A free verse architecture framework and a roadmap would contextualise and aesthetically validate the building blocks of the meme engine for free verse. Simulation thus enters the realm of reality through the act of human interaction. Ultimately, poetry exists through its human context.

LINKS
Bot or not?

NOTES
[1] AI Algorithms iterate to converge on a given pattern or form following certain rules. They are fed with rule and samples (training materials, like the Japanese Wikipedia) iterating from initial conditions to a convergent output. Which can just as well be a new form of protein molecule or a new piece of music. But in the latter case they are imitative of a certain style like Bach's. Can the same be created with T.S. Eliot?

[2] Google's AI has written some amazingly mournful poetry


[3] Google wants to predict the next sentences of dead authors


[4] Swiftkey is a UK start up recently acquired by Microsoft, aiming to enhance the interactions of keyboards and people.

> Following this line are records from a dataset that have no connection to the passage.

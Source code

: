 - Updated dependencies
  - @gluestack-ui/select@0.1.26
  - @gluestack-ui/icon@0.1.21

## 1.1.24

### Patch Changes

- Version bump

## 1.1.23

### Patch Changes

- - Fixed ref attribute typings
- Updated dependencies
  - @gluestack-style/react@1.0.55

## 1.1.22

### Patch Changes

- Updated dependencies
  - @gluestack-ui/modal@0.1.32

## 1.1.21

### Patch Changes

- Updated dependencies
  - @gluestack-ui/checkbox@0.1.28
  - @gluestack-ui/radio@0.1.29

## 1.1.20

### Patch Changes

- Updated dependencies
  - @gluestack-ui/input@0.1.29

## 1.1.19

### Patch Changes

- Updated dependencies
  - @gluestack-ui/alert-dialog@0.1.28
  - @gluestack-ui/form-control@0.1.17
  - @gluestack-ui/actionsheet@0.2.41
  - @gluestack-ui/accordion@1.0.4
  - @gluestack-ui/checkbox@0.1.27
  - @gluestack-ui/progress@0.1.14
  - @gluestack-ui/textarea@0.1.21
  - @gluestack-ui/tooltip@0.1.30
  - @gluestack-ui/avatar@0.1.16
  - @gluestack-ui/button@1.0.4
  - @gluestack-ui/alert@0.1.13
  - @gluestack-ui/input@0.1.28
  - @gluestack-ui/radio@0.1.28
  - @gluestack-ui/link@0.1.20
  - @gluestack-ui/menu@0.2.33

[5] Read The Sonnet Co-Authored By Shakespeare, An MIT PhD Student & A Machine-Learning Algorithm


[6] Generative tools produce output based on your goals and constraints. What are the goals of poetry? Constraints are like the syllabic counts of a tanka e.g. 57 577.
If the Goal is desirability how can we establish that? What are the goals of linguistic poetry? Linguistic events. Poetic events. Events and ontology.


[7] Given the tanka producing machines we can conceive of the same algorithm having its 57577 constraint and replace it with an auto generated syllabic line series and generate blank Verse or Verse structures a la Prufrock. And then what do we find?
The first answer is that we find a pseudo modern verse because in this format the content still follows form, though be it pre-generated or degenerated imitations. We are still one figurative mile away from being able to choose algorithms that can solve for form and content in a covariance. Because this is what happens to the poetic subject in the best neo modern Verse form and contact co evolve (in the meme infested mind of the poet)


[8] Example: use the Google keyboard to write a line using words based on the proposed words upon typing the first two letters of the word you have in mind and see where it takes you.